A Different Perspective
posted on
Dec 23, 2011 02:42PM
Crystallex International Corporation is a Canadian-based gold company with a successful record of developing and operating gold mines in Venezuela and elsewhere in South America
I do not understand the concept that Dec 23 is a date of any real significance and I do not share the view that bankruptcy will necessarily harm the company or the shareholders except possibly in the short term when the share price might move down even further.
As to Dec. 23 being a drop dead date of some kind, that may be the date the notes are due but it will take the noteholders at least 6 months before they can begin to seize any assets of the company, whether cash and equipment, the right to the proceeds of the arbitration claim, or kry's data room on LC. In order to seize any of these assets the noteholders must first obtain a judgment on the note. This will take a matter of months to do.
At that point they cannot simply have a marshal or sheriff seize one or all of these assets. Rather, they must then file a second suit in the jurisdiction where the asset they are going after is located. That is because the judment on the note cannot automatically be enforced by the court where the asset is located. Rather, the noteholders must file this second suit in the court where the asset is located and ask that second court to recognize the judgment of the other court and enter its own judgment on that froeign judgment. This too will take a matter of months.
Once they obtain this second judgment (in the state where the asset is located) they can ask the sheriff or marshall to levy or attach that asset. This also takes time. If each of the assets is in different states or countries, then a separate second judgment must be entered in each of these jurisdictions where the asset is located in order to seize each of these assets. Obvioulsy, this complicates things and takes even more time. For example, the company's cash may be in an account in Vancouver, its equipment may be at a port in Texas, and the data room may be in some foreign country.
Moreover, once the noteholders are about to seize an asset, the company can file for bankruptcy protection (seeking to reorganize and continue operations, not liquidate) and the bankruptcy judge will restrain the noteholders from taking any action to enforce the notes. The noteholders will then be required to file their claim in the bankruptcy court and the judge in conjunction with the trustee appointed by the court to take control of the company's ssets will decide what to do next. Without a detaild explanation, I am confident (rember, just one person's opinion) that the judge will allow the company to proceed with the clam and use the cash and/or equipment of the company to pay attorneys' fees and continue the operations of the company and will not allow the noteholders to control the arbitration claim.
There are a number of reasons for this. The noteholders are only owed roughly 120 mil while the claim is worth billions. Also, it is the company and its attorneys exclusively that have the knowledge to proceed with the claim; the noteholders would have only minimal competence and ability to proceed with it. In addition, the court will not abandon the shareholders at the expense of the noteholders and will want the shareholders to recieve maximize value, especially where, if the arbitration is succesful, there will be more than enough to pay both the noteholders and the shareholders and where, if the arbitrtion claim is pursued but unsuccessfully, the noteholders will be prejudiced very little because they wll receive only a small percentage less than if the arbitration claim had not been continued. The "little less" would constitute the 10 mil or so needed to pay attorneys' fees and working capital. Thus, if the noteholders are not paid off at all, I would submit that there is nothing the noteholders can do to harm the company or its arbitration claim and hence, there would seem to be no purpose in bowing to any unreasonable demands of the hedge funds.
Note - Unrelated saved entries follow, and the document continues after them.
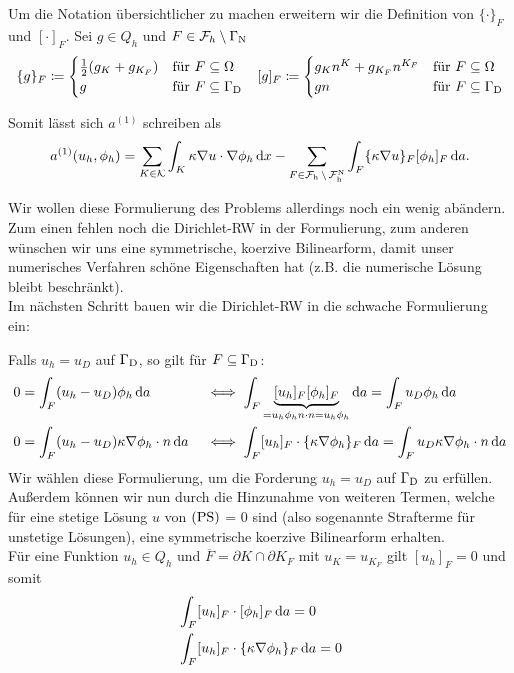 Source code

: \begin{notation}
	Um die Notation übersichtlicher zu machen erweitern wir die Definition von $ \{\cdot\}_F $ und $ [\cdot]_F $. Sei $ g \in Q_h $ und $ F \in \mathcal{F}_h \setminus \Gamma_{\text{N}} $
	\begin{align*}
		&\{ g \}_F \coloneqq
		 \begin{cases}
					\frac{1}{2} (g_K + g_{K_F} ) &\text{für } F \subseteq \Omega\\
					g &\text{für } F \subseteq \Gamma_{\text{D}}
		\end{cases}
	  &[g]_F \coloneqq \begin{cases}
			g_K n^K + g_{K_F} n^{K_F} &\text{für } F \subseteq \Omega\\
			g  n &\text{für } F \subseteq \Gamma_{\text{D}}
		\end{cases}
	\end{align*}
	
	Somit lässt sich $ a^{(1)} $ schreiben als
	\[a^{(1)}(u_h, \phi_h) = \sum_{K \in \mathcal{K}} \int_K \kappa \nabla u \cdot \nabla \phi_h \mathop{}\!\mathrm{d} x - \sum_{F \in \operatorname{\mathcal{F}_h} \setminus \operatorname{\mathcal{F}_h^{\text{N}}}} \int_{F} \{\kappa \nabla u \}_F [\phi_h]_F \mathop{}\!\mathrm{d} a. \]
\end{notation}





Wir wollen diese Formulierung des Problems allerdings noch ein wenig abändern. Zum einen fehlen noch die Dirichlet-RW in der Formulierung, zum anderen wünschen wir uns eine symmetrische, koerzive Bilinearform, damit unser numerisches Verfahren schöne Eigenschaften hat (z.B. die numerische Lösung bleibt beschränkt).\\
Im nächsten Schritt bauen wir die Dirichlet-RW in die schwache Formulierung ein:

Falls $ u_h = u_D $ auf $ \Gamma_{\text{D}} $, so gilt für $ F \subseteq \Gamma_{\text{D}}  $:
\begin{align}
	\label{D-RW1}& 0=\int_F (u_h - u_D) \phi_h \mathop{}\!\mathrm{d} a &&\iff \int_F \underbrace{[u_h]_F [\phi_h]_F}_{= u_h \phi_h n \cdot n = u_h \phi_h} \mathop{}\!\mathrm{d} a = \int_F u_D \phi_h \mathop{}\!\mathrm{d} a  \\
	\label{D-RW2}& 0  = \int_F (u_h - u_D) \kappa \nabla \phi_h \cdot n \mathop{}\!\mathrm{d} a  &&\iff \int_F [u_h]_F \cdot \{\kappa \nabla\phi_h\}_F \mathop{}\!\mathrm{d} a = \int_F u_D \kappa \nabla \phi_h \cdot n \mathop{}\!\mathrm{d} a 
\end{align} 
Wir wählen diese Formulierung, um die Forderung $ u_h = u_D $ auf $ \Gamma_{\text{D}} $ zu erfüllen. 
Außerdem können wir nun durch die Hinzunahme von weiteren Termen, welche für eine stetige Lösung $ u $ von $ \operatorname{(PS)} $ = 0 sind (also sogenannte Strafterme für unstetige Lösungen), eine symmetrische koerzive Bilinearform erhalten.\\
Für eine Funktion $ u_h \in Q_h $ und $ \overline{F} = \partial K \cap \partial K_F $ mit $ u_K = u_{K_F} $ gilt $ [u_h]_F = 0 $ und somit
\begin{align}
	\label{innen1} &\int_F [u_h]_F \cdot [\phi_h]_F \mathop{}\!\mathrm{d} a = 0\\
	\label{innen2}&\int_F [u_h]_F \cdot \{ \kappa\nabla\phi_h \}_F \mathop{}\!\mathrm{d} a = 0
\end{align}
There also appears to be the assumpption that the noteholders need to be paid a full in order for the company to avoid bankruptcy. However, I can't help but believe that they would take 50-60 cents on the dollar to fully resolve their claim without having to sit on the sideleines while the arbitration proceeds over the next few years. The company might therefore only need to raise 75 mil rather than 120+ mil.
Remember, this is just one person's opinion.